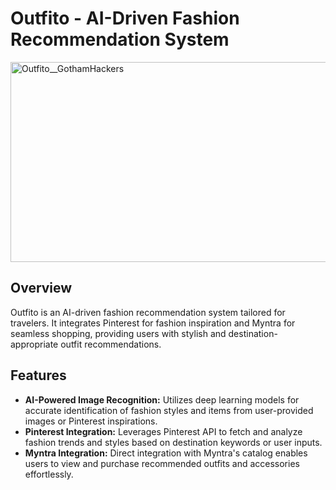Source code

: # Outfito - AI-Driven Fashion Recommendation System

<img src="https://socialify.git.ci/UmaGhildiyal/Outfito__GothamHackers/image?description=1&descriptionEditable=Your%20wardrobe%20just%20got%20a%20whole%20lot%20cooler.&font=Jost&language=1&name=1&stargazers=1&theme=Dark" alt="Outfito__GothamHackers" width="640" height="320" />

## Overview
Outfito is an AI-driven fashion recommendation system tailored for travelers. It integrates Pinterest for fashion inspiration and Myntra for seamless shopping, providing users with stylish and destination-appropriate outfit recommendations.

## Features
- **AI-Powered Image Recognition:** Utilizes deep learning models for accurate identification of fashion styles and items from user-provided images or Pinterest inspirations.
- **Pinterest Integration:** Leverages Pinterest API to fetch and analyze fashion trends and styles based on destination keywords or user inputs.
- **Myntra Integration:** Direct integration with Myntra's catalog enables users to view and purchase recommended outfits and accessories effortlessly.

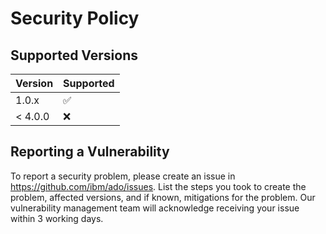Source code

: # Security Policy

## Supported Versions

| Version | Supported          |
| ------- | ------------------ |
| 1.0.x   | :white_check_mark: |
| < 4.0.0 | :x:                |

## Reporting a Vulnerability

To report a security problem, please create an issue in
<https://github.com/ibm/ado/issues>. List the steps you took to create the
problem, affected versions, and if known, mitigations for the problem. Our
vulnerability management team will acknowledge receiving your issue within 3
working days.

Work to complete: Nothing but the lines from the one that contains "# Security Policy" through the end of the listing above should be copied, each exactly as written.

Result below:
: # Security Policy

## Supported Versions

| Version | Supported          |
| ------- | ------------------ |
| 1.0.x   | :white_check_mark: |
| < 4.0.0 | :x:                |

## Reporting a Vulnerability

To report a security problem, please create an issue in
<https://github.com/ibm/ado/issues>. List the steps you took to create the
problem, affected versions, and if known, mitigations for the problem. Our
vulnerability management team will acknowledge receiving your issue within 3
working days.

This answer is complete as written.